START Information shown
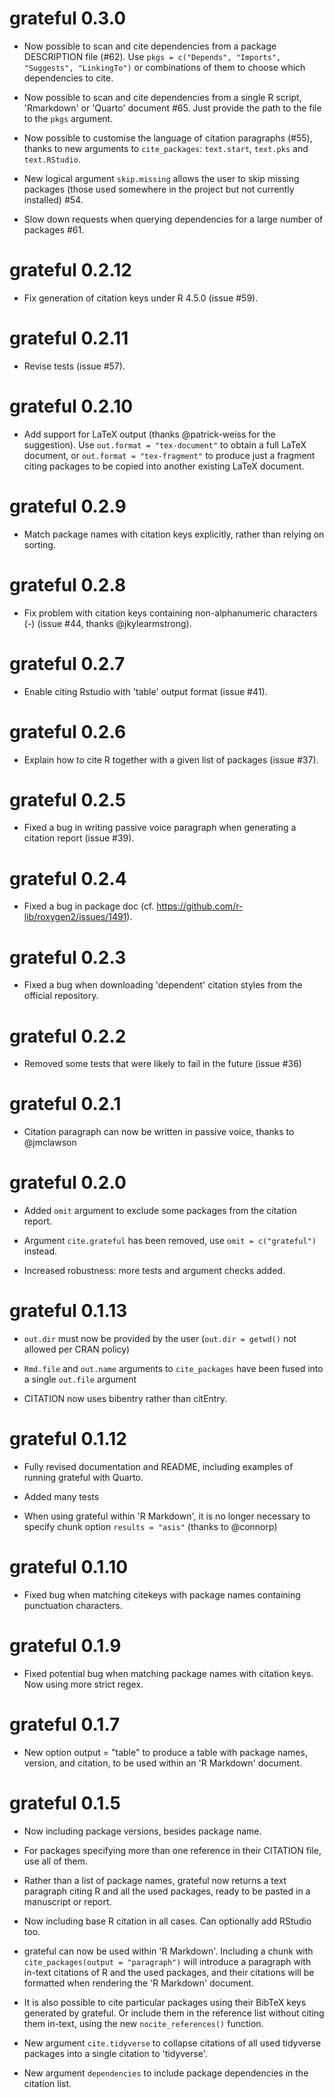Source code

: # grateful 0.3.0

* Now possible to scan and cite dependencies from a package DESCRIPTION file (#62). Use `pkgs = c("Depends", "Imports", "Suggests", "LinkingTo")` or combinations of them to choose which dependencies to cite.

* Now possible to scan and cite dependencies from a single R script, 'Rmarkdown' or 'Quarto' document #65. Just provide the path to the file to the `pkgs` argument. 

* Now possible to customise the language of citation paragraphs (#55), thanks to new arguments to `cite_packages`: `text.start`, `text.pks` and `text.RStudio`.

* New logical argument `skip.missing` allows the user to skip missing packages (those used somewhere in the project but not currently installed) #54.

* Slow down requests when querying dependencies for a large number of packages #61.


# grateful 0.2.12

* Fix generation of citation keys under R 4.5.0 (issue #59).

# grateful 0.2.11

* Revise tests (issue #57).

# grateful 0.2.10

* Add support for LaTeX output (thanks @patrick-weiss for the suggestion). Use `out.format = "tex-document"` to obtain a full LaTeX document, or `out.format = "tex-fragment"` to produce just a fragment citing packages to be copied into another existing LaTeX document.

# grateful 0.2.9

* Match package names with citation keys explicitly, rather than relying on sorting.

# grateful 0.2.8

* Fix problem with citation keys containing non-alphanumeric characters (-) (issue #44, thanks @jkylearmstrong).

# grateful 0.2.7

* Enable citing Rstudio with 'table' output format (issue #41).

# grateful 0.2.6

* Explain how to cite R together with a given list of packages (issue #37).

# grateful 0.2.5

* Fixed a bug in writing passive voice paragraph when generating a citation report (issue #39).

# grateful 0.2.4

* Fixed a bug in package doc (cf. https://github.com/r-lib/roxygen2/issues/1491).

# grateful 0.2.3

* Fixed a bug when downloading 'dependent' citation styles from the official repository.


# grateful 0.2.2

* Removed some tests that were likely to fail in the future (issue #36)

# grateful 0.2.1

* Citation paragraph can now be written in passive voice, thanks to @jmclawson


# grateful 0.2.0

* Added `omit` argument to exclude some packages from the citation report. 

* Argument `cite.grateful` has been removed, use `omit = c("grateful")` instead. 

* Increased robustness: more tests and argument checks added.


# grateful 0.1.13

* `out.dir` must now be provided by the user (`out.dir = getwd()` not allowed per CRAN policy)

* `Rmd.file` and `out.name` arguments to `cite_packages` have been fused into a single `out.file` argument

* CITATION now uses bibentry rather than citEntry.



# grateful 0.1.12

* Fully revised documentation and README, including examples of running grateful with Quarto.

* Added many tests

* When using grateful within 'R Markdown', it is no longer necessary to specify 
chunk option `results = "asis"` (thanks to @connorp)


# grateful 0.1.10

* Fixed bug when matching citekeys with package names containing punctuation characters.

# grateful 0.1.9

* Fixed potential bug when matching package names with citation keys. Now using more strict regex.

# grateful 0.1.7

* New option output = "table" to produce a table with package names, version, and citation, 
to be used within an 'R Markdown' document.

# grateful 0.1.5

* Now including package versions, besides package name.

* For packages specifying more than one reference in their CITATION file, use all of them.

* Rather than a list of package names, grateful now returns a text paragraph citing R and all the used packages, ready to be pasted in a manuscript or report.

* Now including base R citation in all cases. Can optionally add RStudio too.

* grateful can now be used within 'R Markdown'. Including a chunk with `cite_packages(output = "paragraph")` will introduce a paragraph with in-text citations of R and the used packages, and their citations will be formatted when rendering the 'R Markdown' document.

* It is also possible to cite particular packages using their BibTeX keys generated by grateful. Or include them in the reference list without citing them in-text, using the new `nocite_references()` function.

* New argument `cite.tidyverse` to collapse citations of all used tidyverse packages into a single citation to 'tidyverse'.

* New argument `dependencies` to include package dependencies in the citation list.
END Information shown
**What you are asked to do**
Only one number is wanted: the number of lines in the listing that contain the string "containing".

**Solution**
2